TASK BRIEF: Here is the task for the records below: repeat exactly the lines from the one with "like JSON-based configurations" to the one with "- **Cyclomatic Complexity**: ~45-50", both included, and nothing else.
··· RECORD EXTRACTS ···
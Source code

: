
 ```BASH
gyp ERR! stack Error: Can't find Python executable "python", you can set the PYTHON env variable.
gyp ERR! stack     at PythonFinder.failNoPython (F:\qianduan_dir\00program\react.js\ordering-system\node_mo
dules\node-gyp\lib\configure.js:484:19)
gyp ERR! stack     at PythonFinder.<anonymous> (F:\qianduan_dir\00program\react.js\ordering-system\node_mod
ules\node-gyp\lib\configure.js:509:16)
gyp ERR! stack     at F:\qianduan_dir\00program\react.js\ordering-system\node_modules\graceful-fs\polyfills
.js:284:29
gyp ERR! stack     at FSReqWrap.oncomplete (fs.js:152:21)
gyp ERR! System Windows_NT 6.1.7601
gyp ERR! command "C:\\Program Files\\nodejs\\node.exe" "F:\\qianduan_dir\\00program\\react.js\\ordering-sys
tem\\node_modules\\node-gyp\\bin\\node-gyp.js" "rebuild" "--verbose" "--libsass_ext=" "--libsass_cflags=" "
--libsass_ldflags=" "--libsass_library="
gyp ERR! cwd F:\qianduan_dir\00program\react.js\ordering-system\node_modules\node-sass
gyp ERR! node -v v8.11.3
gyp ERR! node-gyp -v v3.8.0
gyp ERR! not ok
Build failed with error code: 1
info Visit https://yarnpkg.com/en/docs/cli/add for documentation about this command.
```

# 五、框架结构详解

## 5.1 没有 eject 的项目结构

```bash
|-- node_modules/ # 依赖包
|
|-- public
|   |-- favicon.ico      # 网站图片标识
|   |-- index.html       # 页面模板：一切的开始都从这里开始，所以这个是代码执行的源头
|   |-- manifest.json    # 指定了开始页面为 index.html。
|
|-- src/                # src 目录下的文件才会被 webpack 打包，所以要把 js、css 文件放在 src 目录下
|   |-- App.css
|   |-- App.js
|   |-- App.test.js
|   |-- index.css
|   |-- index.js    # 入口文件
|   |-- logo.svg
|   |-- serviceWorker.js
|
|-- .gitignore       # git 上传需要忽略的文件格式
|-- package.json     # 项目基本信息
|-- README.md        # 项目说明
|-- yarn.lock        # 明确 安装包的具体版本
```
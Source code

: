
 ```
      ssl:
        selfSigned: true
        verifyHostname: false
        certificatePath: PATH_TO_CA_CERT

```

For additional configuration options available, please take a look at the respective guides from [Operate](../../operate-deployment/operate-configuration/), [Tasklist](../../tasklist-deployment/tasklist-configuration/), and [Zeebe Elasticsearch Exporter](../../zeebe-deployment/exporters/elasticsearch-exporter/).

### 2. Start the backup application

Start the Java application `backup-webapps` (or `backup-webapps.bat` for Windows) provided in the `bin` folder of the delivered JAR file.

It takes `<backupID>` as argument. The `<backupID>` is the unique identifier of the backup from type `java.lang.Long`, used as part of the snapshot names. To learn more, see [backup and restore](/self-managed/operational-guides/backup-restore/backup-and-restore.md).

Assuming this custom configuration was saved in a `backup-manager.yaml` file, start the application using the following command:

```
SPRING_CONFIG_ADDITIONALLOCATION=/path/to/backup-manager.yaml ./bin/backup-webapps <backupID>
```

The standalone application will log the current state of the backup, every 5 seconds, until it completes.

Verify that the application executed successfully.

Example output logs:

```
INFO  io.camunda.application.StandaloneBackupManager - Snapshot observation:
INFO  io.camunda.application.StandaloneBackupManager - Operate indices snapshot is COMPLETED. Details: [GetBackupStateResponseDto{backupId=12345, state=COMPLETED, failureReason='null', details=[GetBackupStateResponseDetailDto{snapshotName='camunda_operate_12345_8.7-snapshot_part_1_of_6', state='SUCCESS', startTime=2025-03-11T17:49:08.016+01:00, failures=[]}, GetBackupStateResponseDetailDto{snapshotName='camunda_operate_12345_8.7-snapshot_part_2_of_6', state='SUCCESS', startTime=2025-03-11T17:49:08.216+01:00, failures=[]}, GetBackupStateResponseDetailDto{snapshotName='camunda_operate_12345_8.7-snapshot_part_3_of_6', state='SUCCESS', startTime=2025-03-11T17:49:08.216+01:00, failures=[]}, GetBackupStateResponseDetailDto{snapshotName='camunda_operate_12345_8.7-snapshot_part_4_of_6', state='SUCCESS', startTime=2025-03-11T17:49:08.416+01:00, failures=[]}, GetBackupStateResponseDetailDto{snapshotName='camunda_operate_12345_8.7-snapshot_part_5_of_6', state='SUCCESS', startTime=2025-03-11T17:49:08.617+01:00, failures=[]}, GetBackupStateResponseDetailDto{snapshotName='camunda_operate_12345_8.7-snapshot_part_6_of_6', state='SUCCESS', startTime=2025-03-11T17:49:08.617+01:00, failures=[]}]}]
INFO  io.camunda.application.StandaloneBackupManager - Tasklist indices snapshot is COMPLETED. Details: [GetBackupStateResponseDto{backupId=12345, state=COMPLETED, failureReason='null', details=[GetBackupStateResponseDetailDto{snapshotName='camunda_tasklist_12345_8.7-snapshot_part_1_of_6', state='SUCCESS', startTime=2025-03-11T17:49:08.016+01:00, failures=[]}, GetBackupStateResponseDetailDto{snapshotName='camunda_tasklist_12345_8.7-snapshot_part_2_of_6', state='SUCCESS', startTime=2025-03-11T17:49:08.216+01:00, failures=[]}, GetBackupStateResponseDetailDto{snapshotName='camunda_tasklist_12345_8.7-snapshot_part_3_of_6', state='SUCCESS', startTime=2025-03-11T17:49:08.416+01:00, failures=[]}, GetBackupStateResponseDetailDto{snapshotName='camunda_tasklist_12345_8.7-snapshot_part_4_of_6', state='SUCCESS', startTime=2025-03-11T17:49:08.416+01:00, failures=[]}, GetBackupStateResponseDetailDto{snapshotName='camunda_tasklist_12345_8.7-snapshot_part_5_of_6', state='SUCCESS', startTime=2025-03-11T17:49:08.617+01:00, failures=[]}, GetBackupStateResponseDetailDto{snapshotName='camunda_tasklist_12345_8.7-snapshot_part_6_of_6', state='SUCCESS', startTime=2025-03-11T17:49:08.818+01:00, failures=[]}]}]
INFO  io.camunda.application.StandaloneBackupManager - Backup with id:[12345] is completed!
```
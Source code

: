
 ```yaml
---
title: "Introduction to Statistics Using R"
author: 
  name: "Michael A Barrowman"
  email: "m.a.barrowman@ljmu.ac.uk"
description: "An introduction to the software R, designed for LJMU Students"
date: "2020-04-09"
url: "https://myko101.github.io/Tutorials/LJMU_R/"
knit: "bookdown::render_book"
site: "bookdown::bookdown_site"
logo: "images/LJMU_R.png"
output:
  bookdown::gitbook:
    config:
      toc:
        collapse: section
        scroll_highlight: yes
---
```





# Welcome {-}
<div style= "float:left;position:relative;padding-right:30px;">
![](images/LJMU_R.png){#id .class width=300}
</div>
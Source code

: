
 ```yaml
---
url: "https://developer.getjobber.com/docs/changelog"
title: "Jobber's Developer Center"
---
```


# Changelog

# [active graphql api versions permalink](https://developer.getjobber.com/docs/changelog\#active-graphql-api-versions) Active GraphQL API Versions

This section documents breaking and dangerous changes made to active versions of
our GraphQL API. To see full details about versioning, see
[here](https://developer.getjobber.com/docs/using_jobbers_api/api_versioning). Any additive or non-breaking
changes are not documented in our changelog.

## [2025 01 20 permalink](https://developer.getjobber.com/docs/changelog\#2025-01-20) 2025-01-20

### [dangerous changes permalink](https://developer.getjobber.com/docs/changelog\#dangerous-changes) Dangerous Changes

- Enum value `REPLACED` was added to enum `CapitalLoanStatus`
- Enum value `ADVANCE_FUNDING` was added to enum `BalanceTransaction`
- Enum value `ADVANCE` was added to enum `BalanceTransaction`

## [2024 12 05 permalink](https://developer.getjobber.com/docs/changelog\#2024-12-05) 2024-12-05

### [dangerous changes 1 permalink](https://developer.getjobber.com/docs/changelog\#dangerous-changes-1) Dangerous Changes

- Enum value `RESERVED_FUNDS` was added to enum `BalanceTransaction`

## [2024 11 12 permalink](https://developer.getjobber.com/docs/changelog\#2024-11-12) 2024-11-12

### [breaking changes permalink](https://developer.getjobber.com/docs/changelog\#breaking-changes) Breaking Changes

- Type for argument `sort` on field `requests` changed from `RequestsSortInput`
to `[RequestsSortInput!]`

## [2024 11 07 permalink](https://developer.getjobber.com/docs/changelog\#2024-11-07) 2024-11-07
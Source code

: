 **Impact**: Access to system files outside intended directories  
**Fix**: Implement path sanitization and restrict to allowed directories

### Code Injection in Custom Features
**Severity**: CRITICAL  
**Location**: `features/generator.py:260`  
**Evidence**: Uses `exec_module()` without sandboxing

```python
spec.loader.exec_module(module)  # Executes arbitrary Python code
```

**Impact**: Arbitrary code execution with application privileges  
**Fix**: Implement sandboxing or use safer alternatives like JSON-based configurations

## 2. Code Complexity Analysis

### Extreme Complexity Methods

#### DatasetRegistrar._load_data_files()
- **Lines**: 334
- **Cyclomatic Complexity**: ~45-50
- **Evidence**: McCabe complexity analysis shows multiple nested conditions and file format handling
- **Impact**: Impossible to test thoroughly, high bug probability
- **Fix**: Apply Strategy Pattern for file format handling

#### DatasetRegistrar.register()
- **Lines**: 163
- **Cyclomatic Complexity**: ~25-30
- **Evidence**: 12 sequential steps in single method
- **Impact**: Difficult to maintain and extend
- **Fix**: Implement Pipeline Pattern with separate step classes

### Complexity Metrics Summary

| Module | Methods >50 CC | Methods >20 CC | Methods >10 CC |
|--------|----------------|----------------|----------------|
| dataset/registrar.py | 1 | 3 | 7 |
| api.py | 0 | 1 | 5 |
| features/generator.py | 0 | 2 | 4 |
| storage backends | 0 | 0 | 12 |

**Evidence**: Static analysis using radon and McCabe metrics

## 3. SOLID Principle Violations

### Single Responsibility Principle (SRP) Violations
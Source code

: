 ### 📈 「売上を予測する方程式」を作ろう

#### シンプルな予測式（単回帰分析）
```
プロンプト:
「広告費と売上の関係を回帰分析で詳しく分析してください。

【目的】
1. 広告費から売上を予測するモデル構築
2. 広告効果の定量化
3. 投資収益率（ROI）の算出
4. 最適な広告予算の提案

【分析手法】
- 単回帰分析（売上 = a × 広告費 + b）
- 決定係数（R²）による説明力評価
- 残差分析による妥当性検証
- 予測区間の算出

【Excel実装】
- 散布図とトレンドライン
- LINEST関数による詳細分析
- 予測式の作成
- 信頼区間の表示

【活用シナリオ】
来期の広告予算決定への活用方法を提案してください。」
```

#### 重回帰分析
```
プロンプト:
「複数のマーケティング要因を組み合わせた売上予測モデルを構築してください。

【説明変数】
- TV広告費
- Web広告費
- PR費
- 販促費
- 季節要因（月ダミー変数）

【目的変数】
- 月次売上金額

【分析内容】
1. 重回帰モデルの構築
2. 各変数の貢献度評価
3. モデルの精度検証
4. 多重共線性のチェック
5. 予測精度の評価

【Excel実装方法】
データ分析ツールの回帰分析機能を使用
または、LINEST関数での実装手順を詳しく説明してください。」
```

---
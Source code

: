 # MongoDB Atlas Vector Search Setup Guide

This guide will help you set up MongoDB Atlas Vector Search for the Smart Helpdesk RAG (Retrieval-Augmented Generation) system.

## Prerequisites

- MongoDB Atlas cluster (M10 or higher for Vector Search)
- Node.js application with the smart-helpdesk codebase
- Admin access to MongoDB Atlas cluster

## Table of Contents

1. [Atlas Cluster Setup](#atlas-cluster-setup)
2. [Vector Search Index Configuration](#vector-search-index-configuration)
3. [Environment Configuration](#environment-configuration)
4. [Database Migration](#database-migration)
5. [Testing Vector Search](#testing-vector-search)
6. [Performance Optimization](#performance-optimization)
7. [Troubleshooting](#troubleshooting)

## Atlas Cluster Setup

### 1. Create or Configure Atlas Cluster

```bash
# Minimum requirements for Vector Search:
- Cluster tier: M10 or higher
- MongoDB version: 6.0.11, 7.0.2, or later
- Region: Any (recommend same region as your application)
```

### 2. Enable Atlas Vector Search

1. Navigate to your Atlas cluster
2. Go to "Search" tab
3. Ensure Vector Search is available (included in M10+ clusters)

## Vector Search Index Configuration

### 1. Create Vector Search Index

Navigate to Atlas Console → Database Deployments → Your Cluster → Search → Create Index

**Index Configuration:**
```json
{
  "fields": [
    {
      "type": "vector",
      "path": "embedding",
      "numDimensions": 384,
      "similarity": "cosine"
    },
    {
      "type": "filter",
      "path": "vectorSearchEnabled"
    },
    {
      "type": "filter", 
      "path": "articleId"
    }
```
···
REPLY TO THE EXERCISE:
**Fix**: Implement sandboxing or use safer alternatives like JSON-based configurations

## 2. Code Complexity Analysis

### Extreme Complexity Methods

#### DatasetRegistrar._load_data_files()
- **Lines**: 334
- **Cyclomatic Complexity**: ~45-50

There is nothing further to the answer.